The priest hadn’t noticed the smile on his attendant’s face when he saw the tall ship. Weiss liked the familiar and friendly feeling the “holy ship” gave him. In another world, in years past, he and his comrades had often traveled on a similarly dilapidated Polish freighter, carrying tons of arms and ammunition to Sierra Leone and the Congo.

It was noisy outside. Someone was shouting loudly. Lando didn’t understand Chinese, but he knew the rhythmic shouts were commands. He could see a large open area on the other side of the wire fence outside the window. A group of people dressed in identical gray homespun clothes—which, in the friar’s opinion, could hardly be called clothes, more like sacks—had their heads shaved clean and wore straw sandals. They were being drilled in formation by an Australian soldier with a stick.

At first, he thought they were new recruits, but when he saw that they were old and young, men and women, Lando abandoned the idea. It was clearly a form of daily military drill, the purpose of which was simply to force these poor souls to obey discipline and develop a conditioned reflex to commands.
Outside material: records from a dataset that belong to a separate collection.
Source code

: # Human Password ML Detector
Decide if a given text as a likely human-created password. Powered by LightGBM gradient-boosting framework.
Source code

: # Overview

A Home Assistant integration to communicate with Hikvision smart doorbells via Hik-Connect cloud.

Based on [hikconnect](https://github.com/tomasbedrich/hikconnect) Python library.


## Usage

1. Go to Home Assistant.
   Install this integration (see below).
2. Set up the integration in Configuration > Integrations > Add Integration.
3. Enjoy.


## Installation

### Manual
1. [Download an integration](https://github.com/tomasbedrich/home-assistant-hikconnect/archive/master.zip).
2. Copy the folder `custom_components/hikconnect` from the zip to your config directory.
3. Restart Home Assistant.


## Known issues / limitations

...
“A typical example of a totalitarian state,” he commented to himself, turning over on the straw mat to find a more comfortable position. Something hard in his pocket dug into his waist. It was a cigarette case. Weiss desperately wanted to pull out an Australian cigarette and take a couple of long, satisfying drags. He swallowed the urge along with his saliva.

« Previous Act 4 Index Next »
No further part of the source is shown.